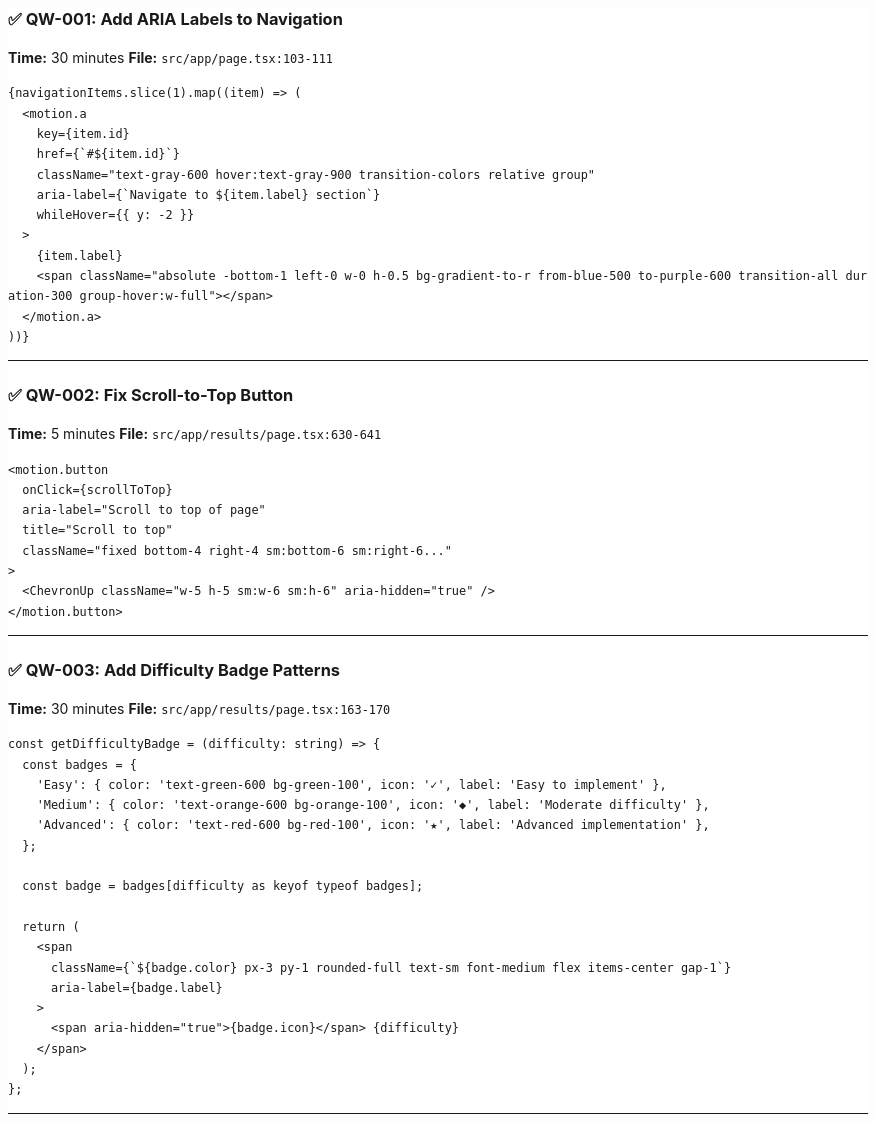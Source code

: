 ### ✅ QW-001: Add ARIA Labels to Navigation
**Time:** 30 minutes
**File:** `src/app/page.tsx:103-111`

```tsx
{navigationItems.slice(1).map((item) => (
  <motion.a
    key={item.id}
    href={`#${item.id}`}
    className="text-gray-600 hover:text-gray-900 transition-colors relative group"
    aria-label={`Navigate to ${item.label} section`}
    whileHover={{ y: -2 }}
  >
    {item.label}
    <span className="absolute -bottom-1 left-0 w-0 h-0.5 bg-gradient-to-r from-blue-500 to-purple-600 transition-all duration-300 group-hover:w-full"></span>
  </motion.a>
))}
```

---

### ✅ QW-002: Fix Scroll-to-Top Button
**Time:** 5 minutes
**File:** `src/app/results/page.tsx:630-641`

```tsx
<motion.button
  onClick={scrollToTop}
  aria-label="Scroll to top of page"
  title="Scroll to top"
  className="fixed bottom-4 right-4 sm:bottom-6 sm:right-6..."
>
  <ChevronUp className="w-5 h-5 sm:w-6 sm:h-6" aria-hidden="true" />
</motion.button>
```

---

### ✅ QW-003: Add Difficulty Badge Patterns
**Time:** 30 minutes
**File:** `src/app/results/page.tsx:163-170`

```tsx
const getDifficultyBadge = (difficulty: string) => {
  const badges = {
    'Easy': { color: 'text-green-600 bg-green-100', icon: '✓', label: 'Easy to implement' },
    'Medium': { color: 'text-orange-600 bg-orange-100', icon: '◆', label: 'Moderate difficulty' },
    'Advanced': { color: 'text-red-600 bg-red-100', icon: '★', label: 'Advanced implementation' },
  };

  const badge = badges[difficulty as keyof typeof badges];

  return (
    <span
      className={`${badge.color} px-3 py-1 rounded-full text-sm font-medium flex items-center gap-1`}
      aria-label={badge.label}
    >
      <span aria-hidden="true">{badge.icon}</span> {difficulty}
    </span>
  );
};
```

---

------------------------

■ What to do
Beginning with the line that holds "Labels to Navigation" and ending with the last line of the listing, output every line exactly. Leave out everything else.

■ Solved exercise
: ### ✅ QW-001: Add ARIA Labels to Navigation
**Time:** 30 minutes
**File:** `src/app/page.tsx:103-111`

```tsx
{navigationItems.slice(1).map((item) => (
  <motion.a
    key={item.id}
    href={`#${item.id}`}
    className="text-gray-600 hover:text-gray-900 transition-colors relative group"
    aria-label={`Navigate to ${item.label} section`}
    whileHover={{ y: -2 }}
  >
    {item.label}
    <span className="absolute -bottom-1 left-0 w-0 h-0.5 bg-gradient-to-r from-blue-500 to-purple-600 transition-all duration-300 group-hover:w-full"></span>
  </motion.a>
))}
```

---

### ✅ QW-002: Fix Scroll-to-Top Button
**Time:** 5 minutes
**File:** `src/app/results/page.tsx:630-641`

```tsx
<motion.button
  onClick={scrollToTop}
  aria-label="Scroll to top of page"
  title="Scroll to top"
  className="fixed bottom-4 right-4 sm:bottom-6 sm:right-6..."
>
  <ChevronUp className="w-5 h-5 sm:w-6 sm:h-6" aria-hidden="true" />
</motion.button>
```

---

### ✅ QW-003: Add Difficulty Badge Patterns
**Time:** 30 minutes
**File:** `src/app/results/page.tsx:163-170`

```tsx
const getDifficultyBadge = (difficulty: string) => {
  const badges = {
    'Easy': { color: 'text-green-600 bg-green-100', icon: '✓', label: 'Easy to implement' },
    'Medium': { color: 'text-orange-600 bg-orange-100', icon: '◆', label: 'Moderate difficulty' },
    'Advanced': { color: 'text-red-600 bg-red-100', icon: '★', label: 'Advanced implementation' },
  };

  const badge = badges[difficulty as keyof typeof badges];

  return (
    <span
      className={`${badge.color} px-3 py-1 rounded-full text-sm font-medium flex items-center gap-1`}
      aria-label={badge.label}
    >
      <span aria-hidden="true">{badge.icon}</span> {difficulty}
    </span>
  );
};
```

---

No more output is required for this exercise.